Andrew Luck can lean on the league’s 12th-ranked rushing attack and 7th-ranked scoring defense. Matthew Stafford has the fifth most pass attempts in the league, and has been sacked fewer times than any other quarterback in the NFL.
Romo doesn’t have any of that. With a porous offensive line, a leaky defense, and no running game to speak of, the game is squarely on his shoulders every time he takes the field.
Eli Manning has never had that kind of pressure – until now. Until this year, Manning could always count on a reliable running game, a road-grader offensive line, and an elite pass rush to make game-changing plays. Eli Manning has two Superbowl MVP trophies, and he didn’t have to score more than 18 points to win either of them.
Now those luxuries have abandoned him. Welcome to Romo’s world, Eli. Your team is 2-6.
Matt Ryan in Atlanta had eclipsed Romo in many TV expert QB rankings after earning a playoff win last year. Now that his banged up offensive line can’t protect him or run block? He’s also 2-6 and fighting for relevancy.
And what about Russell Wilson in Seattle? Playing behind two backup offensive tackles in a 14-9 win against the Rams, Wilson went 10 of 18 for 139 yards – 80 of which came on one busted coverage. A week later he was sacked three times and picked off twice against the winless Buccaneers, who took the media-darling Seahawks to overtime. In Seattle.
It’s hard to be elite when you’re playing behind Tony Romo’s offensive line, right Russell? Good thing you were playing the Rams and Bucs – two teams with three wins between them.
Romo is branded by the TV experts as mistake prone, but he’s not any more likely to make a bad mistake at the wrong time than any other quarterback in the league. It only looks that way because he’s asked to make more plays than any other quarterback in the league. With an unreliable offensive line, a non-existent running game, and the 31st ranked defense in the league, Romo naturally has a larger sample size of “the quarterback needs to make a play” moments.
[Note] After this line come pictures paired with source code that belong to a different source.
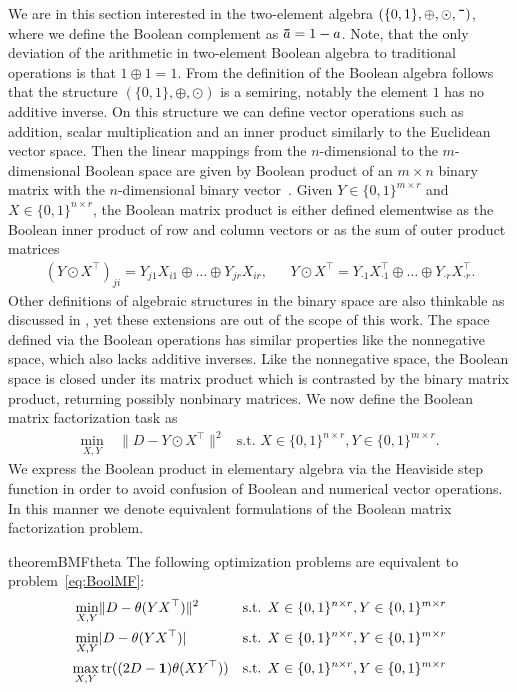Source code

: We are in this section interested in the two-element algebra $(\{0,1\},\oplus,\odot,\thickbar{\phantom{a}})$, where we define the Boolean complement as $\thickbar{a}=1-a$. Note, that the only deviation of the arithmetic in two-element Boolean algebra to traditional operations is that $1\oplus 1=1$. From the definition of the Boolean algebra follows that the structure $(\{0,1\},\oplus,\odot)$ is a semiring, notably the element $1$ has no additive inverse. On this structure we can define vector operations such as addition, scalar multiplication and an inner product similarly to the Euclidean vector space. Then the linear mappings from the $n$-dimensional to the $m$-dimensional Boolean space are given by Boolean product of an $m\times n$ binary matrix with the $n$-dimensional binary vector~\citep{gudder2009boolean}. Given $Y\in\{0,1\}^{m\times r}$ and $X\in\{0,1\}^{n\times r}$, the Boolean matrix product is either defined elementwise as the Boolean inner product of row and column vectors or as the sum of outer product matrices
\begin{align*}
    (Y\odot X^\top)_{ji}=Y_{j1}X_{i1}\oplus \ldots \oplus Y_{jr}X_{ir},&& Y\odot X^\top = Y_{\cdot 1}X_{\cdot 1}^\top\oplus \ldots \oplus Y_{\cdot r}X_{\cdot r}^\top.
\end{align*}
Other definitions of algebraic structures in the binary space are also thinkable as discussed in \cite{miettinen2015generalized}, yet these extensions are out of the scope of this work.
The space defined via the Boolean operations has similar properties like the nonnegative space, which also lacks additive inverses. Like the nonnegative space, the Boolean space is closed under its matrix product which is contrasted by the binary matrix product, returning possibly nonbinary matrices. We now define the Boolean matrix factorization task as
\begin{align} \label{eq:BoolMF}
\min_{X,Y}\ &\|D-Y\odot X^\top\|^2 & \text{s.t. } X\in\{0,1\}^{n\times r},Y\in\{0,1\}^{m\times r}. \tag{BMF}
\end{align}
We express the Boolean product in elementary algebra via the Heaviside step function in order to avoid confusion of Boolean and numerical vector operations. In this manner we denote equivalent formulations of the Boolean matrix factorization problem.
\begin{restatable}{theorem}{BMFtheta}\label{thm:BMFtheta}
The following optimization problems are equivalent to problem~\eqref{eq:BoolMF}:
\begin{align}
    \label{eq:BoolMF_theta}
    \min_{X,Y}& \|D-\theta(YX^\top)\|^2 & \text{s.t. } X\in\{0,1\}^{n\times r},Y\in\{0,1\}^{m\times r}\\
    \label{eq:BoolMF_abs}
    \min_{X,Y}& |D-\theta(YX^\top)| & \text{s.t. } X\in\{0,1\}^{n\times r},Y\in\{0,1\}^{m\times r}\\
    \label{eq:BoolMF_thetaTr}
    \max_{X,Y}& \operatorname*{tr}( (2D-\mathbf{1})\theta(XY^\top)) & \text{s.t. } X\in\{0,1\}^{n\times r},Y\in\{0,1\}^{m\times r}
\end{align}
\end{restatable}
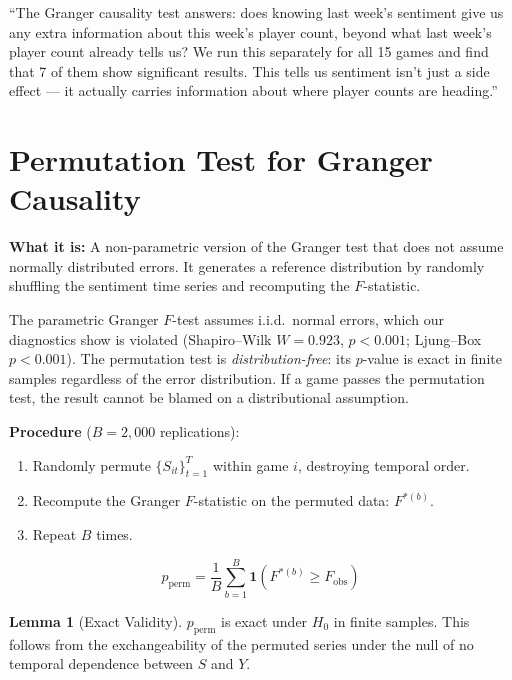 \documentclass[11pt, letterpaper]{article}
\theoremstyle{definition}
\newtheorem{lemma}[theorem]{Lemma}
\begin{document}
\begin{speakerbox}
``The Granger causality test answers: does knowing last week's sentiment give us any extra information about this week's player count, beyond what last week's player count already tells us?
We run this separately for all 15 games and find that 7 of them show significant results.
This tells us sentiment isn't just a side effect --- it actually carries information about where player counts are heading.''
\end{speakerbox}

\section{Permutation Test for Granger Causality}

\textbf{What it is:} A non-parametric version of the Granger test that does not assume normally distributed errors.
It generates a reference distribution by randomly shuffling the sentiment time series and recomputing the $F$-statistic.

\begin{whybox}
The parametric Granger $F$-test assumes i.i.d.\ normal errors, which our diagnostics show is violated (Shapiro--Wilk $W = 0.923$, $p < 0.001$; Ljung--Box $p < 0.001$).
The permutation test is \emph{distribution-free}: its $p$-value is exact in finite samples regardless of the error distribution.
If a game passes the permutation test, the result cannot be blamed on a distributional assumption.
\end{whybox}

\begin{mathbox}
\textbf{Procedure} ($B = 2{,}000$ replications):
\begin{enumerate}[nosep]
    \item Randomly permute $\{S_{it}\}_{t=1}^T$ within game $i$, destroying temporal order.
    \item Recompute the Granger $F$-statistic on the permuted data: $F^{*(b)}$.
    \item Repeat $B$ times.
\end{enumerate}

\[
    p_{\text{perm}} = \frac{1}{B}\sum_{b=1}^{B} \mathbf{1}\!\left(F^{*(b)} \geq F_{\text{obs}}\right)
\]

\begin{lemma}[Exact Validity]
$p_{\text{perm}}$ is exact under $H_0$ in finite samples.
This follows from the exchangeability of the permuted series under the null of no temporal dependence between $S$ and $Y$.
\end{lemma}
\end{mathbox}
\end{document}
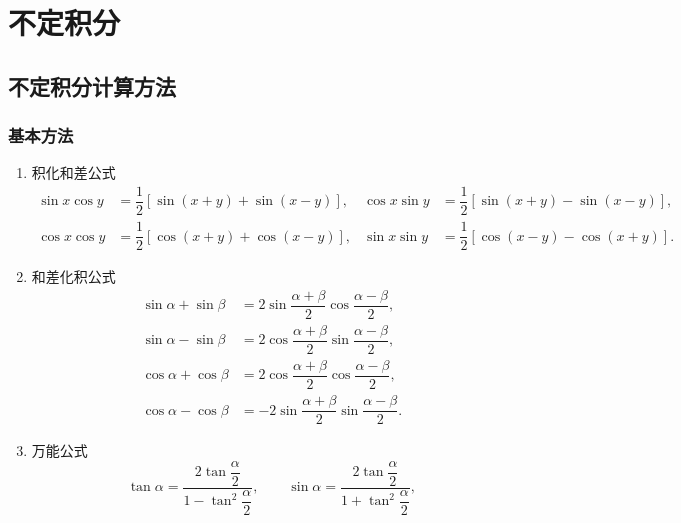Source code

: \setcounter{chapter}{4}
\pagestyle{fancy}

\chapter{不定积分}


\section{不定积分计算方法}


\subsection{基本方法}

\begin{theorem}
    \leavevmode
    \begin{enumerate}[label=\arabic*.]
        \item 积化和差公式
              \begin{align*}
                  \sin x\cos y & =\dfrac{1}{2}[\sin(x+y)+\sin(x-y)],
                               & \cos x\sin y                        & =\dfrac{1}{2}[\sin(x+y)-\sin(x-y)], \\
                  \cos x\cos y & =\dfrac{1}{2}[\cos(x+y)+\cos(x-y)],
                               & \sin x\sin y                        & =\dfrac{1}{2}[\cos(x-y)-\cos(x+y)].
              \end{align*}
        \item 和差化积公式
              \begin{align*}
                  \sin\alpha+\sin\beta
                   & =2\sin\dfrac{\alpha+\beta}{2}\cos\dfrac{\alpha-\beta}{2},  \\
                  \sin\alpha-\sin\beta
                   & =2\cos\dfrac{\alpha+\beta}{2}\sin\dfrac{\alpha-\beta}{2},  \\
                  \cos\alpha+\cos\beta
                   & =2\cos\dfrac{\alpha+\beta}{2}\cos\dfrac{\alpha-\beta}{2},  \\
                  \cos\alpha-\cos\beta
                   & =-2\sin\dfrac{\alpha+\beta}{2}\sin\dfrac{\alpha-\beta}{2}.
              \end{align*}
        \item 万能公式
              \[
                  \tan\alpha=\dfrac{2\tan\dfrac{\alpha}{2}}{1-\tan^2\dfrac{\alpha}{2}},
                  \qquad
                  \sin\alpha=\dfrac{2\tan\dfrac{\alpha}{2}}{1+\tan^2\dfrac{\alpha}{2}},
\]
\end{enumerate}
\end{theorem}
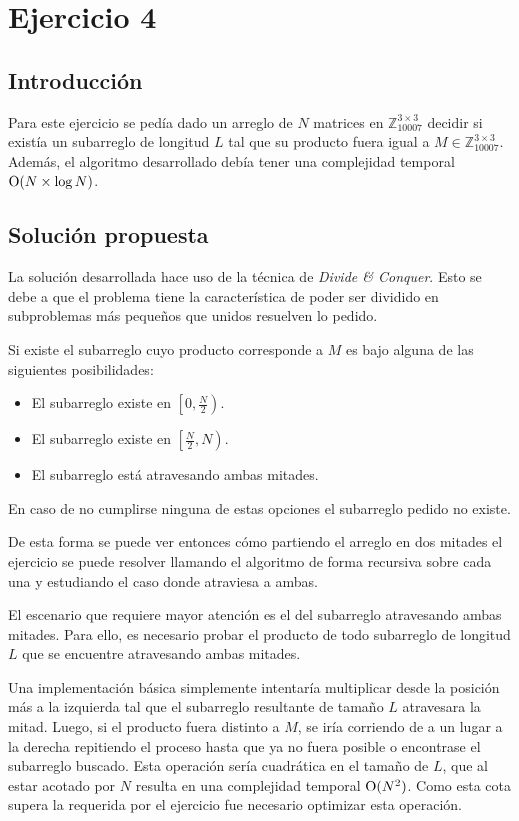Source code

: \section{Ejercicio 4}

\subsection{Introducción}

Para este ejercicio se pedía dado un arreglo de $N$ matrices en
$\mathbb{Z}_{10007}^{3 \times 3}$ decidir si existía un subarreglo de longitud
$L$ tal que su producto fuera igual a $M \in \mathbb{Z}_{10007}^{3 \times 3}$.
Además, el algoritmo desarrollado debía tener una complejidad temporal $\operatorname{O}(N
\times \log N)$.

\subsection{Solución propuesta}\label{ej4:sol}

La solución desarrollada hace uso de la técnica de \emph{Divide \& Conquer}.
Esto se debe a que el problema tiene la característica de poder ser dividido en
subproblemas más pequeños que unidos resuelven lo pedido.

Si existe el subarreglo cuyo producto corresponde a $M$ es bajo alguna de
las siguientes posibilidades:

\begin{itemize}
	\item El subarreglo existe en $\left[ 0,\frac{N}{2} \right)$.
	\item El subarreglo existe en $\left[\frac{N}{2}, N \right)$.
	\item El subarreglo está atravesando ambas mitades.
\end{itemize}

En caso de no cumplirse ninguna de estas opciones el subarreglo pedido no
existe.

De esta forma se puede ver entonces cómo partiendo el arreglo en dos
mitades el ejercicio se puede resolver llamando el algoritmo de forma recursiva
sobre cada una y estudiando el caso donde atraviesa a ambas.

El escenario que requiere mayor atención es el del subarreglo atravesando ambas mitades.
Para ello, es necesario probar el producto de todo subarreglo de longitud $L$
que se encuentre atravesando ambas mitades.

Una implementación básica simplemente intentaría multiplicar desde la posición
más a la izquierda tal que el subarreglo resultante de tamaño $L$ atravesara la
mitad. Luego, si el producto fuera distinto a $M$, se iría corriendo de a un
lugar a la derecha repitiendo el proceso hasta que ya no fuera posible o
encontrase el subarreglo buscado. Esta operación sería cuadrática en el tamaño
de $L$, que al estar acotado por $N$ resulta en una complejidad temporal
$\operatorname{O}(N^{2})$. Como esta cota supera la requerida por el ejercicio fue necesario
optimizar esta operación.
The past two years, Romo has had a patchwork defense, a porous offensive line, and no running game – and still TV experts blame Romo because the Cowboys lost win-or-go-home games in Week 17. Romo’s elite play was the key reason his team had those win-or-go-home opportunities. These past two years, the Cowboys are no better than 5-11 with nearly any other quarterback under center. Guys like Eli, Ryan and Wilson are proving that.
Whatever happens tonight, know this: Romo’s rare skill set has masked a multitude of bad personnel decisions by the Cowboys front office over the course of his career. He’ll be asked to do a lot tonight. Whatever he delivers, it’ll be more than Jerry Jones deserves.